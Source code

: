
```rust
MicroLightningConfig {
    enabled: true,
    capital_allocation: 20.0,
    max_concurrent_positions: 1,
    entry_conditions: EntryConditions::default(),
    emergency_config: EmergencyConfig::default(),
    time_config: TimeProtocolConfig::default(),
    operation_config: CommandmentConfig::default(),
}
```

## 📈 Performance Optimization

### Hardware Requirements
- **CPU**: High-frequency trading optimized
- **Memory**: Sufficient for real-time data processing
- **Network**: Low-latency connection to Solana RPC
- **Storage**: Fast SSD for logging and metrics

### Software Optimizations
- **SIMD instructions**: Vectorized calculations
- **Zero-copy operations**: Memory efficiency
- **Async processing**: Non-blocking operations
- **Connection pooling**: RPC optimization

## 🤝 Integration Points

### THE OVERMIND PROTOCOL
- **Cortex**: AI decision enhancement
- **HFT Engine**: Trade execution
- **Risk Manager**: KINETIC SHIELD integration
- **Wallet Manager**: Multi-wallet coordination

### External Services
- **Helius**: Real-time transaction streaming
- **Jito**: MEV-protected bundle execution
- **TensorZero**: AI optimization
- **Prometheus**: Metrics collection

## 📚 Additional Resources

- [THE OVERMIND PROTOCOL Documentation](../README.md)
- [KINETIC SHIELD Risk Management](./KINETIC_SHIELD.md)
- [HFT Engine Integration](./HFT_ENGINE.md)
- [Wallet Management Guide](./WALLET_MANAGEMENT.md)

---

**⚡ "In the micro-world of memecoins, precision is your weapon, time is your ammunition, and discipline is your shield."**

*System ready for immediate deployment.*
--
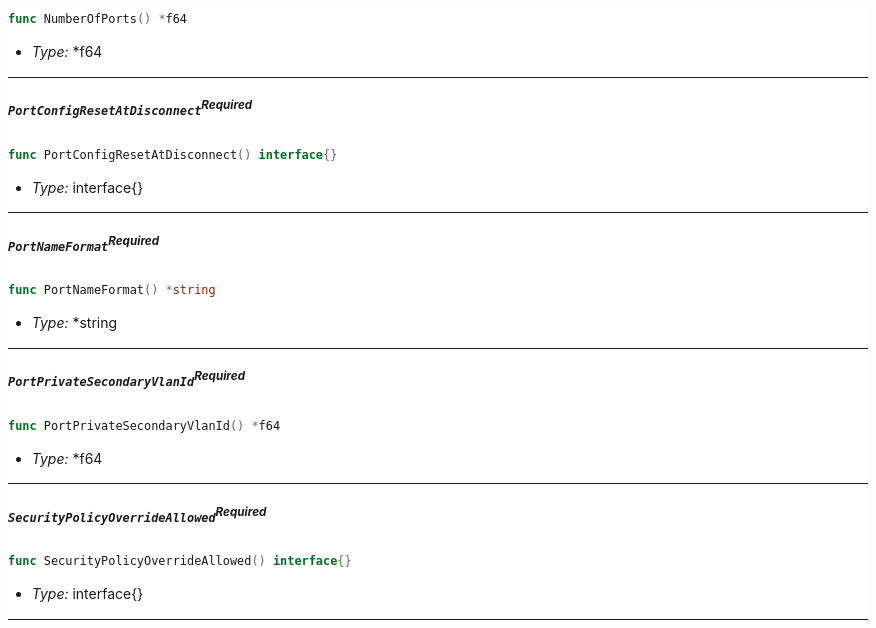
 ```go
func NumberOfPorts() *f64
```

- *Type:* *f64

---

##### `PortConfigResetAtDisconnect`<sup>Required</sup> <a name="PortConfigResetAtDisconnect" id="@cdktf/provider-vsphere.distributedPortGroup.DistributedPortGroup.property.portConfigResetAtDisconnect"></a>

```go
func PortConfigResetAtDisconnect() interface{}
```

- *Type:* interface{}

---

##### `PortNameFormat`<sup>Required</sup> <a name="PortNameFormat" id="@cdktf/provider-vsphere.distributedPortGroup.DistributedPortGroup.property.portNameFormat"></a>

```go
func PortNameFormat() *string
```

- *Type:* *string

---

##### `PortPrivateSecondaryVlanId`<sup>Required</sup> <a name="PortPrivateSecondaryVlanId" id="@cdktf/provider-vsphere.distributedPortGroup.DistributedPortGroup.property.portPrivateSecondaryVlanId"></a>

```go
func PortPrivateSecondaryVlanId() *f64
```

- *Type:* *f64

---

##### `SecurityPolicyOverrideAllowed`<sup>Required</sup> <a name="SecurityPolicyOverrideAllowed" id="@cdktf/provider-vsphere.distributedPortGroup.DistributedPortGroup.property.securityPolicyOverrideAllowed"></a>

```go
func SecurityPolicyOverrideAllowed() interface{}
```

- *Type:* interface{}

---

=== Exercise ===
Within the material above, extract exactly the lines that start at the line containing "Source code" and stop after the line containing "- **SIMD instructions**: Vectorized", and only those.

=== Problem solution ===
Source code

:
```rust
MicroLightningConfig {
    enabled: true,
    capital_allocation: 20.0,
    max_concurrent_positions: 1,
    entry_conditions: EntryConditions::default(),
    emergency_config: EmergencyConfig::default(),
    time_config: TimeProtocolConfig::default(),
    operation_config: CommandmentConfig::default(),
}
```

## 📈 Performance Optimization

### Hardware Requirements
- **CPU**: High-frequency trading optimized
- **Memory**: Sufficient for real-time data processing
- **Network**: Low-latency connection to Solana RPC
- **Storage**: Fast SSD for logging and metrics

### Software Optimizations
- **SIMD instructions**: Vectorized calculations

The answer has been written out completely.